Tutorial

The HyperFit method is fully described in Robotham & Obreschkow 2015. This page just gives some basic ideas behind the theory, and details of how this is implemented in Python.

The Theory

As detailed in the above link, we assume that our data is drawn from an N-1 dimensional hyperplane \(\mathcal{H}\), with some intrinsic, Gaussian scatter orthogonal to this plane \(\sigma_{\perp}\). We can always define a normal vector \(\boldsymbol{n}\) that goes from the origin to this plane.
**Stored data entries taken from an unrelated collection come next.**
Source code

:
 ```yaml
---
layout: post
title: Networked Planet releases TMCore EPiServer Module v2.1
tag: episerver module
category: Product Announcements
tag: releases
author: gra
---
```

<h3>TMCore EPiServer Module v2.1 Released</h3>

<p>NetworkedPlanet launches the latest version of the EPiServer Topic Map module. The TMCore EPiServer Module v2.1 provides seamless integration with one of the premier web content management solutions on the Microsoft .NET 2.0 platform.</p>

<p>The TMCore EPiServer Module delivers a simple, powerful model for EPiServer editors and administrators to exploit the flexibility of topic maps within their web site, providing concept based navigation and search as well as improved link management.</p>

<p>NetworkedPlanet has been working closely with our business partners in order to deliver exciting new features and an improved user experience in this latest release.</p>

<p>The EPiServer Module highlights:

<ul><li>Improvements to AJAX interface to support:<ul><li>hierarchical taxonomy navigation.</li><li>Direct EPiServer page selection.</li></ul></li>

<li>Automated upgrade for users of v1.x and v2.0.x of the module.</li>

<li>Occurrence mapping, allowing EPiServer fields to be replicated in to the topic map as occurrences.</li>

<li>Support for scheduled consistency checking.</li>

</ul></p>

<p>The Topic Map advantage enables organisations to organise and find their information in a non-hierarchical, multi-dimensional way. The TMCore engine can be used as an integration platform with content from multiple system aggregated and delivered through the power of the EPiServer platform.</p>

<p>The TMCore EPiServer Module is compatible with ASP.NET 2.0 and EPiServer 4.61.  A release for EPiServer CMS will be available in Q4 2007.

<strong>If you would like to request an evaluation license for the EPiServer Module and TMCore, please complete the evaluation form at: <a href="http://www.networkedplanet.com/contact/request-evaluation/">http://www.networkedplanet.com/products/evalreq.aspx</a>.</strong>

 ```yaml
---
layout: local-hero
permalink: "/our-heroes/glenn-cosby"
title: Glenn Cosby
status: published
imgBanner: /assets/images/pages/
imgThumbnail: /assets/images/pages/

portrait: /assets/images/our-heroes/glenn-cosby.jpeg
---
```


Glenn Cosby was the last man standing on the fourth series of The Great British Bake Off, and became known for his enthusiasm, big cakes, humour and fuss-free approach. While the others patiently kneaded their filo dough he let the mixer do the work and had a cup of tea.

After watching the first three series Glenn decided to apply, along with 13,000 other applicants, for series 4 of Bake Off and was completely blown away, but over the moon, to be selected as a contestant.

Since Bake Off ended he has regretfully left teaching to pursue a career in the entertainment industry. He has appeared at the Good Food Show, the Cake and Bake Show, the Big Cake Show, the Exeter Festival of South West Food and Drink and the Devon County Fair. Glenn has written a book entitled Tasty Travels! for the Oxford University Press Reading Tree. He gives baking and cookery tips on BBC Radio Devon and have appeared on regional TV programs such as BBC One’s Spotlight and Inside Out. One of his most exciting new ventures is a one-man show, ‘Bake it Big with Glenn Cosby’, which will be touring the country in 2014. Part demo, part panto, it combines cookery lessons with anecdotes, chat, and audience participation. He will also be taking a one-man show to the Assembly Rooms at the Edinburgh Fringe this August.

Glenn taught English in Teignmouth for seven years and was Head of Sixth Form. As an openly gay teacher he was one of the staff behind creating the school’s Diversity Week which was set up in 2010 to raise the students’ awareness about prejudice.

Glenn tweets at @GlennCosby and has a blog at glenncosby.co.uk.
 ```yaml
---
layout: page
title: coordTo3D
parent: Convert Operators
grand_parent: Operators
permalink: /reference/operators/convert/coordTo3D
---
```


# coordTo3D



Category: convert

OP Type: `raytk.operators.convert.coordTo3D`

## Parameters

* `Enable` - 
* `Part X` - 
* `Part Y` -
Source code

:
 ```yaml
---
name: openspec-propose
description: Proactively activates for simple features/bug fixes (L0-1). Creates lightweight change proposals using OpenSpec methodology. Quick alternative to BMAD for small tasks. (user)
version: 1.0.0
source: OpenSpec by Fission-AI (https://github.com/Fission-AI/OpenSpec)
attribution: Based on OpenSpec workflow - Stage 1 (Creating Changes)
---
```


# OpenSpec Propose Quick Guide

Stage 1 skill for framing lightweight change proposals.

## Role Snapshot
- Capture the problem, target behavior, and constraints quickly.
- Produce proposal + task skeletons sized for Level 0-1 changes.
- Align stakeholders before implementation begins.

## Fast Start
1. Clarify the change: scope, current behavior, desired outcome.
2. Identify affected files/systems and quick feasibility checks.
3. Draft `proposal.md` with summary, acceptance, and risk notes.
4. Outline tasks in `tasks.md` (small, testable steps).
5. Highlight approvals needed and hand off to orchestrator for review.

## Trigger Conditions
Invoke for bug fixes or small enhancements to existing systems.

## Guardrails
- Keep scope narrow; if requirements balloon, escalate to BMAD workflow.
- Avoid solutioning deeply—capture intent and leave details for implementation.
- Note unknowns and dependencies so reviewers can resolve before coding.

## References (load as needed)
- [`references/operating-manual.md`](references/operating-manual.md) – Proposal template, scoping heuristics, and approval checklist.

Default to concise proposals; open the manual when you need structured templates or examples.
If we then have a bunch of \(N\) measurements at locations \(\boldsymbol{x_{i}}\), each with it’s own covariance matrix \(\mathsf{\boldsymbol{C_{i}}}\), we can write the log likelihood of our data in terms of the vector \(\boldsymbol{n}\) as

\[\mathrm{ln}\mathcal{L} = \frac{1}{2}\sum_{i=1}^{N}\biggl[\mathrm{ln}\biggl(\sigma_{\perp} + \frac{\boldsymbol{n}^{T}\mathsf{\boldsymbol{C_{i}}}\boldsymbol{n}}{\boldsymbol{n}^{T}\boldsymbol{n}}\biggl) + \frac{(\boldsymbol{n}^{T}[\boldsymbol{x_{i}}-\boldsymbol{n}])^{2}}{\sigma^{2}_{\perp}\boldsymbol{n}^{T}\boldsymbol{n} + \boldsymbol{n}^{T}\mathsf{\boldsymbol{C_{i}}}\boldsymbol{n}}\biggl]\]
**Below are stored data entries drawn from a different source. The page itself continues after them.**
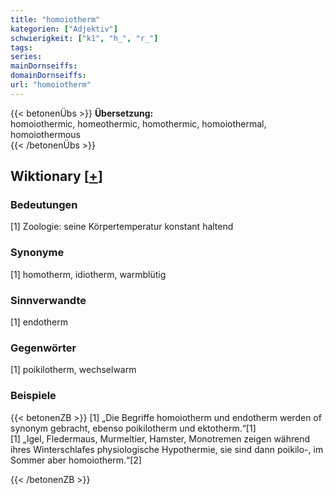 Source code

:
 ```yaml
---
title: "homoiotherm"
kategorien: ["Adjektiv"]
schwierigkeit: ["k1", "h_", "r_"]
tags:
series:
mainDornseiffs:
domainDornseiffs:
url: "homoiotherm"
---
```


{{< betonenÜbs >}}
**Übersetzung:**  
homoiothermic, homeothermic, homothermic, homoiothermal, homoiothermous  
{{< /betonenÜbs >}}

## Wiktionary [[+](https://de.wiktionary.org/wiki/homoiotherm)]

### Bedeutungen
[1] Zoologie: seine Körpertemperatur konstant haltend  

### Synonyme
[1] homotherm, idiotherm, warmblütig  

### Sinnverwandte
[1] endotherm  

### Gegenwörter
[1] poikilotherm, wechselwarm  

### Beispiele
{{< betonenZB >}}
[1] „Die Begriffe homoiotherm und endotherm werden of synonym gebracht, ebenso poikilotherm und ektotherm.“[1]  
[1] „Igel, Fledermaus, Murmeltier, Hamster, Monotremen zeigen während ihres Winterschlafes physiologische Hypothermie, sie sind dann poikilo-, im Sommer aber homoiotherm.“[2]  

{{< /betonenZB >}}


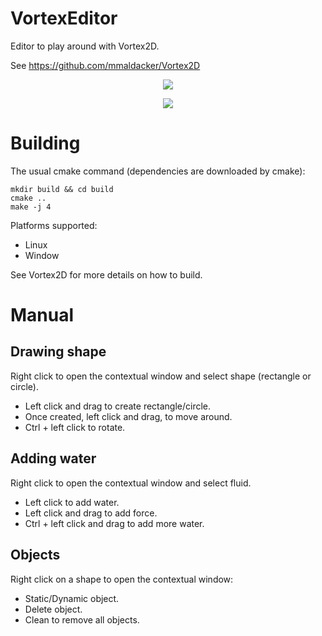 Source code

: # VortexEditor

Editor to play around with Vortex2D. 

See https://github.com/mmaldacker/Vortex2D

<p align="middle">
  <img src="https://github.com/mmaldacker/VortexEditor/raw/master/VortexEditor.png"/> 
</p>

<div align="center">
  <a href="https://www.youtube.com/watch?v=4xzALHymYmw"><img src="https://img.youtube.com/vi/4xzALHymYmw/0.jpg"></a>
</div>

# Building

The usual cmake command (dependencies are downloaded by cmake):

```
mkdir build && cd build
cmake ..
make -j 4
```

Platforms supported:

* Linux
* Window

See Vortex2D for more details on how to build.

# Manual

## Drawing shape

Right click to open the contextual window and select shape (rectangle or circle).

* Left click and drag to create rectangle/circle.
* Once created, left click and drag, to move around.
* Ctrl + left click to rotate.

## Adding water

Right click to open the contextual window and select fluid.

* Left click to add water.
* Left click and drag to add force.
* Ctrl + left click and drag to add more water.

## Objects

Right click on a shape to open the contextual window:

* Static/Dynamic object.
* Delete object.
* Clean to remove all objects.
HyperFit finds the best-fitting plane for the data by maximising this log-likelihood as a function of the components of the normal vector and the intrinsic scatter. The same log-likelihood can be used to perform an MCMC over these same quantities.

However, for most intents and purposes, having the coordinates of the best-fitting plane in terms of the normal vector and orthogonal scatter is not that useful. What we can do is write our equation for the plane in Cartesian coordinates as \(\boldsymbol{m}^{T}\boldsymbol{x} + c = 0\), with some scatter in the vertical D direction \(\sigma_{D}\) (where vertical can be whichever coordinate axis we choose). I.e., if we are dealing with a simple 2D straight line, then \(\boldsymbol{x_{i}}=[x_{i},y_{i}]\) and \(\boldsymbol{m}=[m,-1]\). Given this description, we can convert our normal vectors to Cartesian coordinates using

\[ \begin{align}\begin{aligned}\boldsymbol{m} = -\boldsymbol{n}/n_{D}\\c = \boldsymbol{n}^{T}\boldsymbol{n}/n_{D}\\\sigma_{D} = \sigma_{\perp}(\boldsymbol{n}^{T}\boldsymbol{n})^{1/2}/n_{D}\end{aligned}\end{align} \]

HyperFit performs the necessary conversions between normal and Cartesian coordinates. Fitting ranges, best-fit parameters and MCMC chains are all returned in Cartesian coordinates, so you don’t need to worry about the coordinate transforms. However, if you do need to know the normal vectors or scatter in the orthogonal axis, these can be still accessed or computed through the class attributes or methods. See the :ref:API for more details.

The Method

The python package has a single main class LinFit. Optimization of the above likelihood is done using SciPy’s differential evolution algorithm, which is gradient free, fast and quite robust as long as the global minimum is within the user-provided bounds. Bounds are passed in in Cartesian coordinates; HyperFit then works out the corresponding maximum and minimum bounds within this space for the normal vector and for the orthogonal scatter. Fitting is then performed in terms of the normal vector, before the reverse coordinate transform is applied and the result returned to the user.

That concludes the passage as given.